Mr. Egan has written and illustrated a very amusing tale for story savvy children. Arthur's sarcastic comments to the "magic fly" will delight children who have grown up with (and possibly grown tired of) the old spare-me-and-I'll-grant-you-three-wishes fables. The pictures are big, bold and beautiful, drawing the reader right into the story (a note tacked to the fridge with a magnet reads "bones, milk"). Turning the page and finding Arthur and Stella on a tropical island while still in their bed adds the perfect, hilarious and surreal touch to this wonderful story. Highly recommended!!

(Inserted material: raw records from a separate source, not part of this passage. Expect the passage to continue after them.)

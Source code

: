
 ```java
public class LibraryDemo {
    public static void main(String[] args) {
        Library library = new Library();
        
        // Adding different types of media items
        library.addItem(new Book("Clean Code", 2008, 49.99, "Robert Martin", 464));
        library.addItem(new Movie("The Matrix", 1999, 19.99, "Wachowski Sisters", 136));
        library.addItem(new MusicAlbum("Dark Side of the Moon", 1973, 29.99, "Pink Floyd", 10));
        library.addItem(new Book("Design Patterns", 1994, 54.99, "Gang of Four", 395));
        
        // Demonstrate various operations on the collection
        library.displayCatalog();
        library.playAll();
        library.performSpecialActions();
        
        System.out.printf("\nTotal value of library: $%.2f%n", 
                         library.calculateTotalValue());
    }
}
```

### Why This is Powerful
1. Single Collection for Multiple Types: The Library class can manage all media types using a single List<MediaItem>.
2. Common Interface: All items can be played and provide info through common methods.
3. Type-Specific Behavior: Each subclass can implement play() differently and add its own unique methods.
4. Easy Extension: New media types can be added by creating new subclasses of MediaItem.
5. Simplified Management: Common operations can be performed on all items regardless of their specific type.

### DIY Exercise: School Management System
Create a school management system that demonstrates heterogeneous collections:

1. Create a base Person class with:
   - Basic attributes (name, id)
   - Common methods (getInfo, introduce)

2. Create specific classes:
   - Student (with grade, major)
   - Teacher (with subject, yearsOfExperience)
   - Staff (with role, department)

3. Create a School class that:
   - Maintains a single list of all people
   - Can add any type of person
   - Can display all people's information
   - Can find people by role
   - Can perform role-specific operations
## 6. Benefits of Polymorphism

My older one has decided (9 months in advance) that she'd like to be the book's grass-skirted llama for Halloween next year. (And speaking of Halloween, fans of this book might also enjoy Egan's Halloween/Frankensteinian tale, The Experiments of Dr. Vermin.)
Bottom line: clever, hilarious, and engaging for both kids and their grown ups.
Warning: The phrase "Oola Oola Oola ooh" may become very commonplace in your household. And how exactly does one make a llama costume?